> _Directions_: Leave out the images and return all the data word for word.

(Records contained in a dataset)
☆ ☆ ☆ ☆

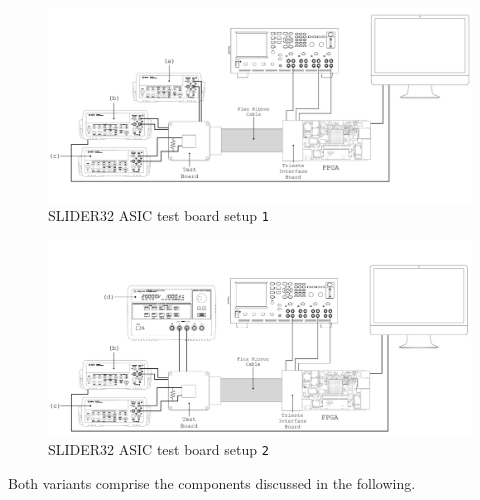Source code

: \begin{figure}[ht]
    \centering
    \includegraphics[width=1\textwidth]{Images/chap1/test_setup_test_board_csavrefgm_auto.png}
    \caption{SLIDER32 ASIC test board setup \texttt{1}}
    \label{figTESTBOARDsetup1}
\end{figure}

\vspace{-1cm}

\begin{figure}[ht]
    \centering
    \includegraphics[width=1\textwidth]{Images/chap1/test_setup_test_board_csavrefgm_530mv.png}
    \caption{SLIDER32 ASIC test board setup \texttt{2}}
    \label{figTESTBOARDsetup2}
\end{figure}

\par
\noindent
Both variants comprise the components discussed in the following.

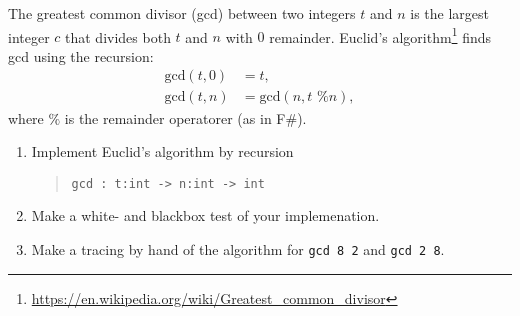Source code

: \label{gcd} The greatest common divisor (gcd) between two integers $t$
and $n$ is the largest integer $c$ that divides both $t$ and $n$ with
$0$ remainder. Euclid's
algorithm\footnote{\url{https://en.wikipedia.org/wiki/Greatest_common_divisor}}
finds gcd using the recursion:
  \begin{align}
    \text{gcd}(t,0) &= t, \label{gcd:1}
    \\ \text{gcd}(t,n) &= \text{gcd}(n, t \text{ \% } n), \label{gcd:2}
  \end{align}
where $\%$ is the remainder operatorer (as in F\#). 
\begin{enumerate}
\item Implement Euclid's algorithm by recursion
  \begin{quote}
    \lstinline{gcd : t:int -> n:int -> int}
  \end{quote}
\item Make a white- and blackbox test of your implemenation.
\item Make a tracing by hand of the algorithm for \lstinline{gcd 8 2} and \lstinline{gcd 2 8}.
\end{enumerate}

☆ ☆ ☆ ☆

> _Problem solution_:
Source code

: \begin{figure}[ht]
    \centering
    \includegraphics[width=1\textwidth]{Images/chap1/test_setup_test_board_csavrefgm_auto.png}
    \caption{SLIDER32 ASIC test board setup \texttt{1}}
    \label{figTESTBOARDsetup1}
\end{figure}

\vspace{-1cm}

\begin{figure}[ht]
    \centering
    \includegraphics[width=1\textwidth]{Images/chap1/test_setup_test_board_csavrefgm_530mv.png}
    \caption{SLIDER32 ASIC test board setup \texttt{2}}
    \label{figTESTBOARDsetup2}
\end{figure}

\par
\noindent
Both variants comprise the components discussed in the following.

Source code

: \label{gcd} The greatest common divisor (gcd) between two integers $t$
and $n$ is the largest integer $c$ that divides both $t$ and $n$ with
$0$ remainder. Euclid's
algorithm\footnote{\url{https://en.wikipedia.org/wiki/Greatest_common_divisor}}
finds gcd using the recursion:
  \begin{align}
    \text{gcd}(t,0) &= t, \label{gcd:1}
    \\ \text{gcd}(t,n) &= \text{gcd}(n, t \text{ \% } n), \label{gcd:2}
  \end{align}
where $\%$ is the remainder operatorer (as in F\#). 
\begin{enumerate}
\item Implement Euclid's algorithm by recursion
  \begin{quote}
    \lstinline{gcd : t:int -> n:int -> int}
  \end{quote}
\item Make a white- and blackbox test of your implemenation.
\item Make a tracing by hand of the algorithm for \lstinline{gcd 8 2} and \lstinline{gcd 2 8}.
\end{enumerate}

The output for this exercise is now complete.